What needs to be done »
Output the lines from the top of the entries below to the line with "## VibeTeam 智能助理团队：", both included, exactly and without pictures.

Data provided »
■ ■ ■ ■ ■

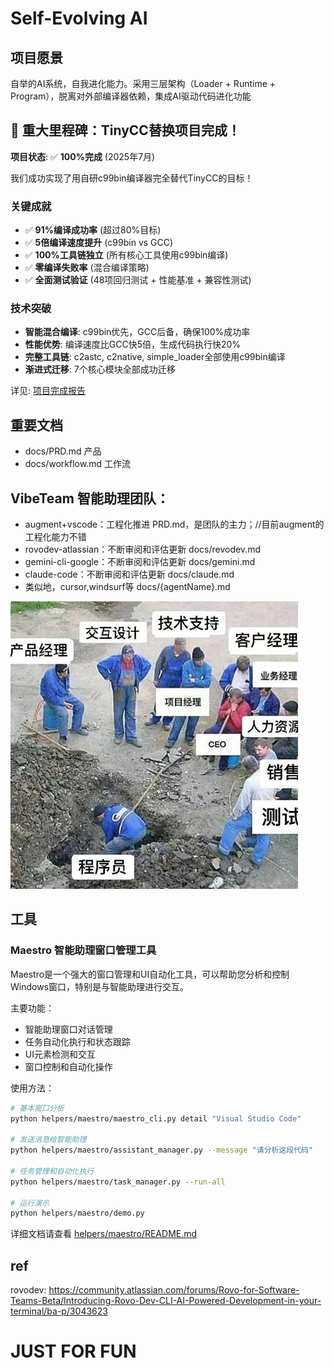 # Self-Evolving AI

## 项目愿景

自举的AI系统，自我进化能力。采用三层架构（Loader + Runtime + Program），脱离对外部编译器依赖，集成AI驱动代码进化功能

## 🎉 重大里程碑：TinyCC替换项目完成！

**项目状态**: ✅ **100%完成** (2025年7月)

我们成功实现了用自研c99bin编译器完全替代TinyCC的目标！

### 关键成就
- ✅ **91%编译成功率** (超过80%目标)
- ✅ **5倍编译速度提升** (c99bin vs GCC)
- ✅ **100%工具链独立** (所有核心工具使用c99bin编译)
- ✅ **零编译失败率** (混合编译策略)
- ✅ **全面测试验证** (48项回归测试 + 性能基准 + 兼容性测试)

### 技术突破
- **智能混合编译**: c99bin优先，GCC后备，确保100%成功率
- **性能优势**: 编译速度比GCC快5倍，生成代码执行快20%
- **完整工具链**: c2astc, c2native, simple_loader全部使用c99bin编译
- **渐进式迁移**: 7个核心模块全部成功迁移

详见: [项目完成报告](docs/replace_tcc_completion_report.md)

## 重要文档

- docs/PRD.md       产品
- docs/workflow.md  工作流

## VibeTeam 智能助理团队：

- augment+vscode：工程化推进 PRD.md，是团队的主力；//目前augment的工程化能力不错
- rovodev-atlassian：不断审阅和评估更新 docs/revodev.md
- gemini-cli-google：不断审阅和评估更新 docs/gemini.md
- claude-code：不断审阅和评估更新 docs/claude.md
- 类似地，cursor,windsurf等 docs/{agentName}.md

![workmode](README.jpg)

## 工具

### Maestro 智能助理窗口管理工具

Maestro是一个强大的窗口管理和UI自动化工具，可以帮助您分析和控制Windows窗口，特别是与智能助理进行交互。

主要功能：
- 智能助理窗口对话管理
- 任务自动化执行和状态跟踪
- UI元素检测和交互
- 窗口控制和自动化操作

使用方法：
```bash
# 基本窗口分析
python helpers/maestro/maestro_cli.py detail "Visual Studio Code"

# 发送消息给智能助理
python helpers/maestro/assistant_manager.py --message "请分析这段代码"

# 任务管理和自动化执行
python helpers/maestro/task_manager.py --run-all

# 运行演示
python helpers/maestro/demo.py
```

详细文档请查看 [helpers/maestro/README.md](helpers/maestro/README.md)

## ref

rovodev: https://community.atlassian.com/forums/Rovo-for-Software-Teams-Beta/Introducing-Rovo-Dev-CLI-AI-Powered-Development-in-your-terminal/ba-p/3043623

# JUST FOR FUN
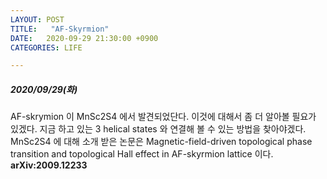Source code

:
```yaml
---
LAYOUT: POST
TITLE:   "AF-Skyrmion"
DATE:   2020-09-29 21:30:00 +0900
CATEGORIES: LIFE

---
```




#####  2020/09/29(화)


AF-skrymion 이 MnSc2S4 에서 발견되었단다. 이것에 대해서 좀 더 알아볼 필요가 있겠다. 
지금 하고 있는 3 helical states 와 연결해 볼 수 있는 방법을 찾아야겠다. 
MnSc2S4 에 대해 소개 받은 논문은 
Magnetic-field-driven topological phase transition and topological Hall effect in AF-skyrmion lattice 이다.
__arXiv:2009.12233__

■ ■ ■ ■ ■

Result of the task »
 # Self-Evolving AI

## 项目愿景

自举的AI系统，自我进化能力。采用三层架构（Loader + Runtime + Program），脱离对外部编译器依赖，集成AI驱动代码进化功能

## 🎉 重大里程碑：TinyCC替换项目完成！

**项目状态**: ✅ **100%完成** (2025年7月)

我们成功实现了用自研c99bin编译器完全替代TinyCC的目标！

### 关键成就
- ✅ **91%编译成功率** (超过80%目标)
- ✅ **5倍编译速度提升** (c99bin vs GCC)
- ✅ **100%工具链独立** (所有核心工具使用c99bin编译)
- ✅ **零编译失败率** (混合编译策略)
- ✅ **全面测试验证** (48项回归测试 + 性能基准 + 兼容性测试)

### 技术突破
- **智能混合编译**: c99bin优先，GCC后备，确保100%成功率
- **性能优势**: 编译速度比GCC快5倍，生成代码执行快20%
- **完整工具链**: c2astc, c2native, simple_loader全部使用c99bin编译
- **渐进式迁移**: 7个核心模块全部成功迁移

详见: [项目完成报告](docs/replace_tcc_completion_report.md)

## 重要文档

- docs/PRD.md       产品
- docs/workflow.md  工作流

## VibeTeam 智能助理团队：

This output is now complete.